● THE TASK:
The answer must be a single number: the count of lines in the listing that hold the string "Sociale".

● MATERIAL SUPPLIED:
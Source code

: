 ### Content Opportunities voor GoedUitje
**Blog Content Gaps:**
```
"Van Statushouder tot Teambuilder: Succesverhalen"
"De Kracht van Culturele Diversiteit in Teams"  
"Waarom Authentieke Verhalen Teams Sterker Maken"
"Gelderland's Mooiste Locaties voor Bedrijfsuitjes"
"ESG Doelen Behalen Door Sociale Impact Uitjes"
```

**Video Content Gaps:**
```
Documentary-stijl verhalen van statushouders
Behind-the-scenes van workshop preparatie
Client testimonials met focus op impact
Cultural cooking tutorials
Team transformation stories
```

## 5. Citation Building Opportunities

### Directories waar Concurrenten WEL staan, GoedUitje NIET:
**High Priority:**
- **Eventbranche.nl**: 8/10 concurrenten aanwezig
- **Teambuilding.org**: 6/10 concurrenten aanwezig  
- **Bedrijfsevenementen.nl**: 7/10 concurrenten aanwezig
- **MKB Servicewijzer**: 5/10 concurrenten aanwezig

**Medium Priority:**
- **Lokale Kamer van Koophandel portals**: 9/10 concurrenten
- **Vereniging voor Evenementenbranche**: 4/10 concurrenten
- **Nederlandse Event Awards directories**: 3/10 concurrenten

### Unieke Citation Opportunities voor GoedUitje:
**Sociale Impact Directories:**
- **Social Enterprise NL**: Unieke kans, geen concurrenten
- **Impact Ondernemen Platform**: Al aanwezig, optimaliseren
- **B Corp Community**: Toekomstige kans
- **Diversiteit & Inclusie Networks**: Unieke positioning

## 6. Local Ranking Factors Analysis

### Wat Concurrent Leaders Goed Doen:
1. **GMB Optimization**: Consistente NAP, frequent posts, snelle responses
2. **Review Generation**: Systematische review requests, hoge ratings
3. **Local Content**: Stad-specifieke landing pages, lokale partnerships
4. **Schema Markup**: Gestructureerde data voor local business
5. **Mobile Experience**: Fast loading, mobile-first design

--

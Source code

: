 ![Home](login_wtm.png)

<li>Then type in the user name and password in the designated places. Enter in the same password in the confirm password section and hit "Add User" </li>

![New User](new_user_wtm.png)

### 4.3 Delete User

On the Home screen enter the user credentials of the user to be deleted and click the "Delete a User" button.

● PROBLEM SOLUTION:
2